Exercise directions |
The required output is the lines of the listing from the beginning through the line containing "39- SHIFT&nbsp;&nbsp;&nbsp;>&nbsp;&nbsp;&nbsp;S= [υγιής]", each copied exactly, without any pictures.

============

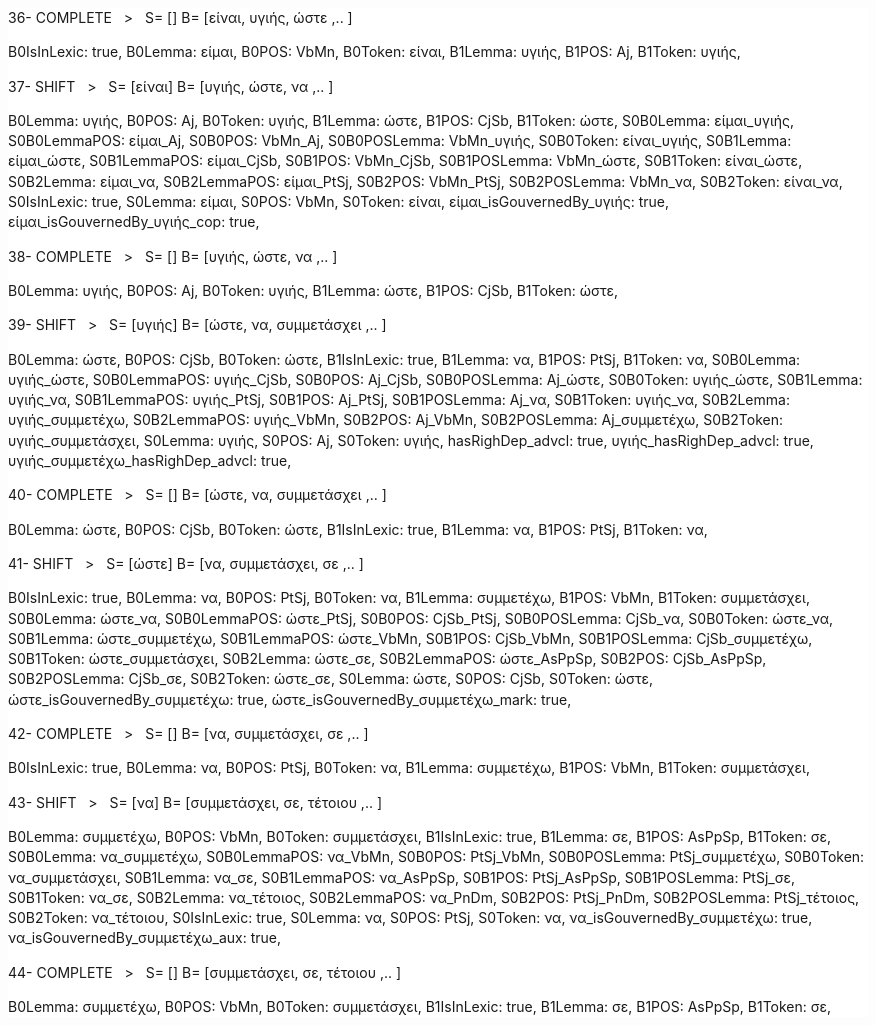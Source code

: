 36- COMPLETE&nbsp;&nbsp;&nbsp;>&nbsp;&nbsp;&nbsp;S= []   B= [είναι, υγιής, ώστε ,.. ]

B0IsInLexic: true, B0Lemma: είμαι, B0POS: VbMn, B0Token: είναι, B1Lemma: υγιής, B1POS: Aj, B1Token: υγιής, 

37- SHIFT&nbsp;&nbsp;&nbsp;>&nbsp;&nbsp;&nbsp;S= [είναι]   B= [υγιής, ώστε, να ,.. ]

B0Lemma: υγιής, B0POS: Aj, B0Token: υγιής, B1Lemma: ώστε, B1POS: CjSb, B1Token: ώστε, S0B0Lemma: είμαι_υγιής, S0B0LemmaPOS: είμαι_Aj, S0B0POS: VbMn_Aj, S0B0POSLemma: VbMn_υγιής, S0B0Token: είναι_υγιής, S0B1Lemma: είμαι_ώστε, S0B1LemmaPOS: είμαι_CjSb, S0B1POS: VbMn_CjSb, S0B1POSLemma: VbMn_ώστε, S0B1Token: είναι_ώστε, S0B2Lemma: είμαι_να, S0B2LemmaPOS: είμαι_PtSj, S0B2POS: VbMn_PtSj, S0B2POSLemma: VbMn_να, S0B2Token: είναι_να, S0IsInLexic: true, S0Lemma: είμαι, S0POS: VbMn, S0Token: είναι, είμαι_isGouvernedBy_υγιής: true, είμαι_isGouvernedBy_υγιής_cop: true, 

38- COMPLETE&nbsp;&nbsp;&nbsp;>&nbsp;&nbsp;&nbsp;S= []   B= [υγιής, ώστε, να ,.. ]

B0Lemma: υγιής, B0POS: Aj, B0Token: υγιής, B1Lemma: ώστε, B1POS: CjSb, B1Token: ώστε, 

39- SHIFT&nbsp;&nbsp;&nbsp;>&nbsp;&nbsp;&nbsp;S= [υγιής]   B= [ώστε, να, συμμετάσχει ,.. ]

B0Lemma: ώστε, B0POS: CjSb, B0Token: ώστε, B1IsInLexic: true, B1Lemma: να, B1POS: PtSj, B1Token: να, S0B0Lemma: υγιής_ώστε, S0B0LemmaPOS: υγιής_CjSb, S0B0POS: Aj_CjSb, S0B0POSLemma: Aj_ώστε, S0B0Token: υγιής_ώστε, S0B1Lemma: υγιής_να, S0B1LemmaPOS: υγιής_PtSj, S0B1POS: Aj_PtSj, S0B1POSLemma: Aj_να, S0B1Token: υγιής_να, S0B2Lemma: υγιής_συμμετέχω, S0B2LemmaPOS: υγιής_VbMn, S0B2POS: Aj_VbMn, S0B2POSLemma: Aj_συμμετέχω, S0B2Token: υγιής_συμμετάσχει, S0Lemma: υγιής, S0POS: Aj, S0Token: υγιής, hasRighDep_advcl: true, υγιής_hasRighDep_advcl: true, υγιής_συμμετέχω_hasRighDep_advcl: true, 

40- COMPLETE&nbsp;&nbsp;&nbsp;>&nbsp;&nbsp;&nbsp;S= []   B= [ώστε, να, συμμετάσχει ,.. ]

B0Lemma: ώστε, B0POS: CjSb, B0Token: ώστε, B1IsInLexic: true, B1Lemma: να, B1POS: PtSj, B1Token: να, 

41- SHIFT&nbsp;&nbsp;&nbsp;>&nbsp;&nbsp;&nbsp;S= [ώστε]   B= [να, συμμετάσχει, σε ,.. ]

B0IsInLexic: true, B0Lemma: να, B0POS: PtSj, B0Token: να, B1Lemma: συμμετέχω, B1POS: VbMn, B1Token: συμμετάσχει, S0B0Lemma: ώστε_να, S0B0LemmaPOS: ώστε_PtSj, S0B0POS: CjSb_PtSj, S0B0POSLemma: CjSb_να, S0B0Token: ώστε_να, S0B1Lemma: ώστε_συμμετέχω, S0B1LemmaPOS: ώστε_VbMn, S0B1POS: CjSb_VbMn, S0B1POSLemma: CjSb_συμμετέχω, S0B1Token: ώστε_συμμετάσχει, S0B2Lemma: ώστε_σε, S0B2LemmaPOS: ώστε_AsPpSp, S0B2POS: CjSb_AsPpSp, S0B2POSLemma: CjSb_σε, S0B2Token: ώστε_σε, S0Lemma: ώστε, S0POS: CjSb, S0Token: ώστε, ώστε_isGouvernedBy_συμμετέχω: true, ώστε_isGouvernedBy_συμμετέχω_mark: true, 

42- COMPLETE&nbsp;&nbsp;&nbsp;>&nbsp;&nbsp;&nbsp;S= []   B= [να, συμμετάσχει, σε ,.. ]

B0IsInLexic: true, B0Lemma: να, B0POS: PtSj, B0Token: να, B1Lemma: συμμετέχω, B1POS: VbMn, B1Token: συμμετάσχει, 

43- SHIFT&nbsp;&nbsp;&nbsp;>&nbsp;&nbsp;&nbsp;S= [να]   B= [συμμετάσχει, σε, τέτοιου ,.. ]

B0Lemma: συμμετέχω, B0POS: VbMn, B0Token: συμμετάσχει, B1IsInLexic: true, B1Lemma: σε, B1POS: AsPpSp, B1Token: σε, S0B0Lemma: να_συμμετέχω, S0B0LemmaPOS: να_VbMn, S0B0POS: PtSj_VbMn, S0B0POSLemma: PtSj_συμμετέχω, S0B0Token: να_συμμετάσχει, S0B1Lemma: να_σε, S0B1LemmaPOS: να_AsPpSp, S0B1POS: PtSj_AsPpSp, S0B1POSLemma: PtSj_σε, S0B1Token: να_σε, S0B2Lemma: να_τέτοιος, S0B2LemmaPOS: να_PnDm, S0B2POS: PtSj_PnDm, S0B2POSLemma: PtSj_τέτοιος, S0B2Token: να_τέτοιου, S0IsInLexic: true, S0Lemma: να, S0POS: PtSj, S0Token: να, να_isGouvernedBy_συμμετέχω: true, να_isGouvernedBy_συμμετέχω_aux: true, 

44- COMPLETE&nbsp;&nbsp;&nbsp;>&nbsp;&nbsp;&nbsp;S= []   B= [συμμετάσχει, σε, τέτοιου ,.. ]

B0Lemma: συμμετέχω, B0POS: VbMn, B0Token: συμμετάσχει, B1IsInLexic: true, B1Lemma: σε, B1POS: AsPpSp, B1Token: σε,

============

Solution for this problem |
Source code

: 36- COMPLETE&nbsp;&nbsp;&nbsp;>&nbsp;&nbsp;&nbsp;S= []   B= [είναι, υγιής, ώστε ,.. ]

B0IsInLexic: true, B0Lemma: είμαι, B0POS: VbMn, B0Token: είναι, B1Lemma: υγιής, B1POS: Aj, B1Token: υγιής, 

37- SHIFT&nbsp;&nbsp;&nbsp;>&nbsp;&nbsp;&nbsp;S= [είναι]   B= [υγιής, ώστε, να ,.. ]

B0Lemma: υγιής, B0POS: Aj, B0Token: υγιής, B1Lemma: ώστε, B1POS: CjSb, B1Token: ώστε, S0B0Lemma: είμαι_υγιής, S0B0LemmaPOS: είμαι_Aj, S0B0POS: VbMn_Aj, S0B0POSLemma: VbMn_υγιής, S0B0Token: είναι_υγιής, S0B1Lemma: είμαι_ώστε, S0B1LemmaPOS: είμαι_CjSb, S0B1POS: VbMn_CjSb, S0B1POSLemma: VbMn_ώστε, S0B1Token: είναι_ώστε, S0B2Lemma: είμαι_να, S0B2LemmaPOS: είμαι_PtSj, S0B2POS: VbMn_PtSj, S0B2POSLemma: VbMn_να, S0B2Token: είναι_να, S0IsInLexic: true, S0Lemma: είμαι, S0POS: VbMn, S0Token: είναι, είμαι_isGouvernedBy_υγιής: true, είμαι_isGouvernedBy_υγιής_cop: true, 

38- COMPLETE&nbsp;&nbsp;&nbsp;>&nbsp;&nbsp;&nbsp;S= []   B= [υγιής, ώστε, να ,.. ]

B0Lemma: υγιής, B0POS: Aj, B0Token: υγιής, B1Lemma: ώστε, B1POS: CjSb, B1Token: ώστε, 

39- SHIFT&nbsp;&nbsp;&nbsp;>&nbsp;&nbsp;&nbsp;S= [υγιής]   B= [ώστε, να, συμμετάσχει ,.. ]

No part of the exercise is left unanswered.